[Exercise description] Directions for the data below: repeat exactly the lines from the one with "Filenames may now" through the one with "APP_LOG_LEVEL=debug <br>", both included, and omit all pictures.

[Records shown]
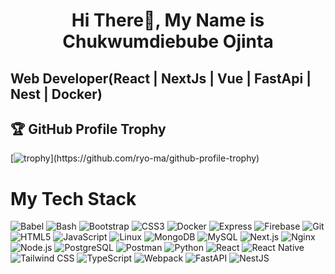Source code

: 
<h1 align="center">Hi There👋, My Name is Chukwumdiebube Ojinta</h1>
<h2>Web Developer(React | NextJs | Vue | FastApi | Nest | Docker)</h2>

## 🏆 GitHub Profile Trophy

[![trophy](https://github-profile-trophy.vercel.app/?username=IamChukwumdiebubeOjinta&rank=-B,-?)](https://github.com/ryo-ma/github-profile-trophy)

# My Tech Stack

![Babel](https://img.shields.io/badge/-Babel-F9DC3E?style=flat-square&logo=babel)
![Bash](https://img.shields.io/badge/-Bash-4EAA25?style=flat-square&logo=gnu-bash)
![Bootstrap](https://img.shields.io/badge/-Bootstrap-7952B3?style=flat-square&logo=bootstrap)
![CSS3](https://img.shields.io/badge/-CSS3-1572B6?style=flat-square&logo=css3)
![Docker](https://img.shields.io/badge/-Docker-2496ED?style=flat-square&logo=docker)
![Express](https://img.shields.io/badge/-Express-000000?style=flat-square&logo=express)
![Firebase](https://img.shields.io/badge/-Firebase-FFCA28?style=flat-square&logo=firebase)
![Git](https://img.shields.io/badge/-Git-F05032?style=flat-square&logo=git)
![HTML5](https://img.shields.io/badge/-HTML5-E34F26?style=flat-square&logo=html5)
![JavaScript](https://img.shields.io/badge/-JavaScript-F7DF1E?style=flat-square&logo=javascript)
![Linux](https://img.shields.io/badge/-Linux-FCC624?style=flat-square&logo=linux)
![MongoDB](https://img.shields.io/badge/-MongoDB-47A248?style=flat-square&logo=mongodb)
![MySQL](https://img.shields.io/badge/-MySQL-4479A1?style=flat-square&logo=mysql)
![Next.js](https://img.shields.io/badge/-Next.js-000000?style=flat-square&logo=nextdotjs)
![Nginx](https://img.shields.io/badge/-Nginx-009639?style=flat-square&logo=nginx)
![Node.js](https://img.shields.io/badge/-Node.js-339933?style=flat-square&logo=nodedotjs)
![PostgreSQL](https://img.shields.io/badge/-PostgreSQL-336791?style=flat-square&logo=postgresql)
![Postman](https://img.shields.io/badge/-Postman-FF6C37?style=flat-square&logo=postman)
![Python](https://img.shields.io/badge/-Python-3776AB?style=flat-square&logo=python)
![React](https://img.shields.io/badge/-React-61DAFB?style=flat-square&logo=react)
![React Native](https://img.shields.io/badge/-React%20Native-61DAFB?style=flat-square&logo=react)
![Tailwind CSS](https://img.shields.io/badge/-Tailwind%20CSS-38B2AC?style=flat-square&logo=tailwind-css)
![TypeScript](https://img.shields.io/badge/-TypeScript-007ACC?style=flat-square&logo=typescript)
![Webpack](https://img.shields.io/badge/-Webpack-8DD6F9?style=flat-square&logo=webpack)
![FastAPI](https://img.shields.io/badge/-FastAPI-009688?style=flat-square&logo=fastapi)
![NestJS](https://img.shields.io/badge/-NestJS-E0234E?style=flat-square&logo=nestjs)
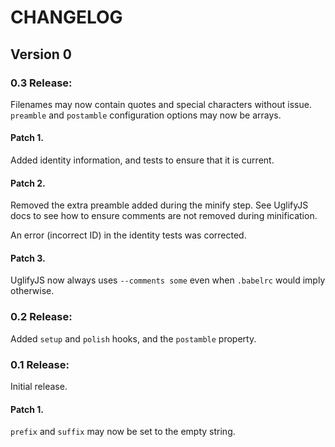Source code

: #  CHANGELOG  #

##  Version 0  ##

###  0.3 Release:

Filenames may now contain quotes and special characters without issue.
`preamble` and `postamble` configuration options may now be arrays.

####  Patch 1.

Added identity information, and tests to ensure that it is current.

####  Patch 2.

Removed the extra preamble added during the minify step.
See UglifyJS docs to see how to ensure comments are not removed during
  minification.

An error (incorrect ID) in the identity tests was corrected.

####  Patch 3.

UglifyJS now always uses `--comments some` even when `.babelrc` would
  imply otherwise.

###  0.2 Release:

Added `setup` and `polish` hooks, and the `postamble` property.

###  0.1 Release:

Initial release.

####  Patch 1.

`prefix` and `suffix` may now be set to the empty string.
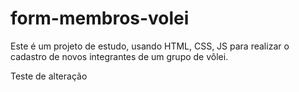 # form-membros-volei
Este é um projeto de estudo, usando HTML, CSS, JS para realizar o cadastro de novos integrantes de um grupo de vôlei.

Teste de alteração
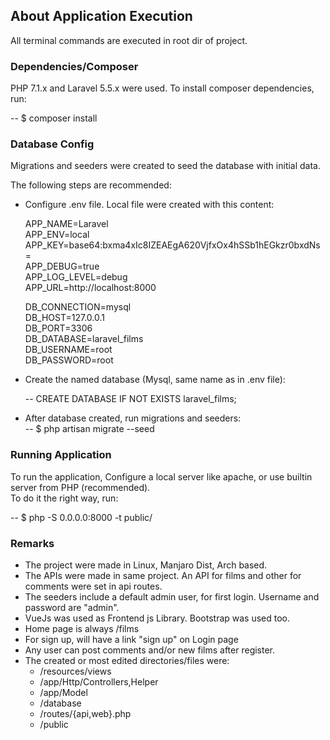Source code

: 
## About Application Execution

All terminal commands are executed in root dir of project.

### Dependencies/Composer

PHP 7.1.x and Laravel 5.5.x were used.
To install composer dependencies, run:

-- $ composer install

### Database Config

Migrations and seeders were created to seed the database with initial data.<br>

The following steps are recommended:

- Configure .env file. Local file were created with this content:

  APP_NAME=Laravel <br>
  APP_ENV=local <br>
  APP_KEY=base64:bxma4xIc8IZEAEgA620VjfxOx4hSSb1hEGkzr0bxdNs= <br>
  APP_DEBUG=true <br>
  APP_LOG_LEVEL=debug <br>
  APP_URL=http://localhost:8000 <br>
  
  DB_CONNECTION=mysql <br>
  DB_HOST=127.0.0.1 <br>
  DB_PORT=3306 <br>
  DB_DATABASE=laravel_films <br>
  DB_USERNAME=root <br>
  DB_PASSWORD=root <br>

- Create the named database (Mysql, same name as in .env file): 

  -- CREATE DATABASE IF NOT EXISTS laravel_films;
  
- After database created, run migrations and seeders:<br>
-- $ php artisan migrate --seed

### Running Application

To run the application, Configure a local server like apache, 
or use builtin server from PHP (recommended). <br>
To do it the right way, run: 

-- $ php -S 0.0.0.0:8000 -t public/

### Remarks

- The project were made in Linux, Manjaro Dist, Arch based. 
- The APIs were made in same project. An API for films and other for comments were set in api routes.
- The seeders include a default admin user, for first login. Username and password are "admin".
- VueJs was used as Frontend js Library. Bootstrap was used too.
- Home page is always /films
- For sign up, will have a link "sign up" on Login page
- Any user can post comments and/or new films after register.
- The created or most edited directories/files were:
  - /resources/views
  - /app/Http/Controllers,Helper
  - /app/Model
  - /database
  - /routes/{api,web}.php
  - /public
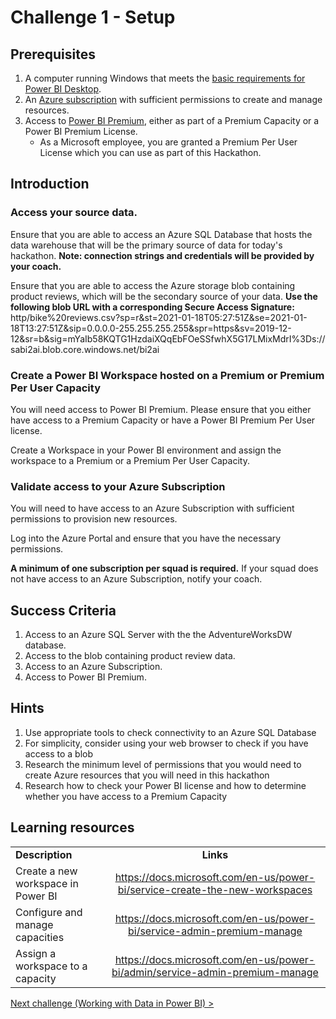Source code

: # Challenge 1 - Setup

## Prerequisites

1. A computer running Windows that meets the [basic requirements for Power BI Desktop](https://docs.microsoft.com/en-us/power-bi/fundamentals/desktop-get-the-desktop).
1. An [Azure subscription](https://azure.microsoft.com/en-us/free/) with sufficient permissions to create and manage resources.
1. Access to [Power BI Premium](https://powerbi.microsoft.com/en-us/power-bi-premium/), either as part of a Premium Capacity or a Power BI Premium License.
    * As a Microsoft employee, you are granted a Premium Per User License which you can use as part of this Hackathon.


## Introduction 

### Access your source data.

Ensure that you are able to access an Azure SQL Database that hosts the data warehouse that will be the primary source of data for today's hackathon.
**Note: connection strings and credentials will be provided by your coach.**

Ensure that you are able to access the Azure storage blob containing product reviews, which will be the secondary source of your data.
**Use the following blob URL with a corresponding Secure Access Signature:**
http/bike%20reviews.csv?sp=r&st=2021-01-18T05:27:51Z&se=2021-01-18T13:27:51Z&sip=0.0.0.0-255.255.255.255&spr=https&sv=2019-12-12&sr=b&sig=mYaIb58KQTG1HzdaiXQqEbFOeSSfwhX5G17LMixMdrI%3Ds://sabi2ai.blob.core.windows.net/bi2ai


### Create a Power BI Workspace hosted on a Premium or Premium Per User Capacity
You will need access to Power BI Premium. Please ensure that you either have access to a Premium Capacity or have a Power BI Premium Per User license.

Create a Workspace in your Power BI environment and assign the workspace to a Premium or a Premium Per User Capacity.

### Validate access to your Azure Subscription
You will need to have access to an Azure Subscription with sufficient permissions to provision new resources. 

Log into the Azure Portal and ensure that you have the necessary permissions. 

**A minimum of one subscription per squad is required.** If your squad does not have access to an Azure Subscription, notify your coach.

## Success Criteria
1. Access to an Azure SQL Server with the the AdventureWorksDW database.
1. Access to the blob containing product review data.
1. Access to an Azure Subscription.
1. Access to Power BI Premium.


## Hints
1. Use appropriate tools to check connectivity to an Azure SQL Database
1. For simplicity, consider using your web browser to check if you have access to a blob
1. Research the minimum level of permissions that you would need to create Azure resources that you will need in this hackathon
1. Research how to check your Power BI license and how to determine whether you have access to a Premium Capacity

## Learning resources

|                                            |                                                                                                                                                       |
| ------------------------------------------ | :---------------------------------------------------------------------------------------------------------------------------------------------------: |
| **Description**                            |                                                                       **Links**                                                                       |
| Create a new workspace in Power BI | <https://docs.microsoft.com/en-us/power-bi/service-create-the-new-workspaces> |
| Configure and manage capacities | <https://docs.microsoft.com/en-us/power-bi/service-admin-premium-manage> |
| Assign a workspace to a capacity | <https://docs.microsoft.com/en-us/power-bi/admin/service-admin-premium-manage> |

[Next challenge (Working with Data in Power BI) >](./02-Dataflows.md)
...
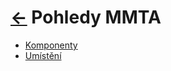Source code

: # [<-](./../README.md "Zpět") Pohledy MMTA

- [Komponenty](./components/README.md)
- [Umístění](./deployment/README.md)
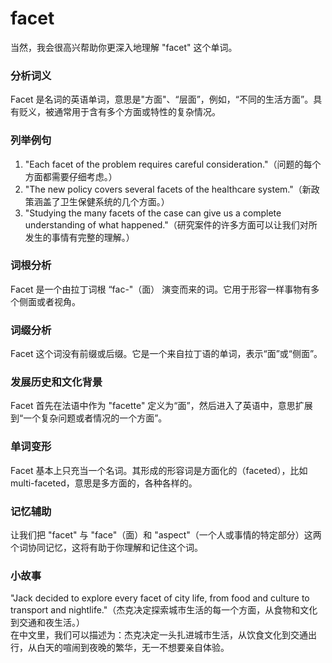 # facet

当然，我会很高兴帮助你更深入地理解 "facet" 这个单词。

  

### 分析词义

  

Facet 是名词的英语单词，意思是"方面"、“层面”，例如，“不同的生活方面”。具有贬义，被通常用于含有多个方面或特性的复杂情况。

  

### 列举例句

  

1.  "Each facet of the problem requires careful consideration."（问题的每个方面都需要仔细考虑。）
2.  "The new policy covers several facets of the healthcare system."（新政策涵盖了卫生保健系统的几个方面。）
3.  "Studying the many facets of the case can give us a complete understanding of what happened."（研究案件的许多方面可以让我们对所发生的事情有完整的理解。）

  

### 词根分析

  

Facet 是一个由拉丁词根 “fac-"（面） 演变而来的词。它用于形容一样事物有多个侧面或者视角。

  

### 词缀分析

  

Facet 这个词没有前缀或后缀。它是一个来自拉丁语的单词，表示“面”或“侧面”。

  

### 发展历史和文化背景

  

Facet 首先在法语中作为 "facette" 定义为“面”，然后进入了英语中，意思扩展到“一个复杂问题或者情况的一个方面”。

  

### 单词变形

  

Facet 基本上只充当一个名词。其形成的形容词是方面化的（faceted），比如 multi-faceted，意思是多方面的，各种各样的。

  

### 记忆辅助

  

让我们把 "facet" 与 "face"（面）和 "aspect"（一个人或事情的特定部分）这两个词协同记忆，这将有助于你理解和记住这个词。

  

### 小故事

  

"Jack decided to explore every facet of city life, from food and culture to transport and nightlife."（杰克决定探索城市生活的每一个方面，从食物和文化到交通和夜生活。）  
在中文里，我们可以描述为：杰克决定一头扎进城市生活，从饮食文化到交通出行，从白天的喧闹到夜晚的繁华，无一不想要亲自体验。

[Exercise output]
Filenames may now contain quotes and special characters without issue.
`preamble` and `postamble` configuration options may now be arrays.

####  Patch 1.

Added identity information, and tests to ensure that it is current.

####  Patch 2.

Removed the extra preamble added during the minify step.
See UglifyJS docs to see how to ensure comments are not removed during
  minification.

An error (incorrect ID) in the identity tests was corrected.

####  Patch 3.

UglifyJS now always uses `--comments some` even when `.babelrc` would
  imply otherwise.

###  0.2 Release:

Added `setup` and `polish` hooks, and the `postamble` property.

###  0.1 Release:

Initial release.

####  Patch 1.

`prefix` and `suffix` may now be set to the empty string.
 # form-membros-volei
Este é um projeto de estudo, usando HTML, CSS, JS para realizar o cadastro de novos integrantes de um grupo de vôlei.

Teste de alteração
Source code

: 
## About Application Execution

All terminal commands are executed in root dir of project.

### Dependencies/Composer

PHP 7.1.x and Laravel 5.5.x were used.
To install composer dependencies, run:

-- $ composer install

### Database Config

Migrations and seeders were created to seed the database with initial data.<br>

The following steps are recommended:

- Configure .env file. Local file were created with this content:

  APP_NAME=Laravel <br>
  APP_ENV=local <br>
  APP_KEY=base64:bxma4xIc8IZEAEgA620VjfxOx4hSSb1hEGkzr0bxdNs= <br>
  APP_DEBUG=true <br>
  APP_LOG_LEVEL=debug <br>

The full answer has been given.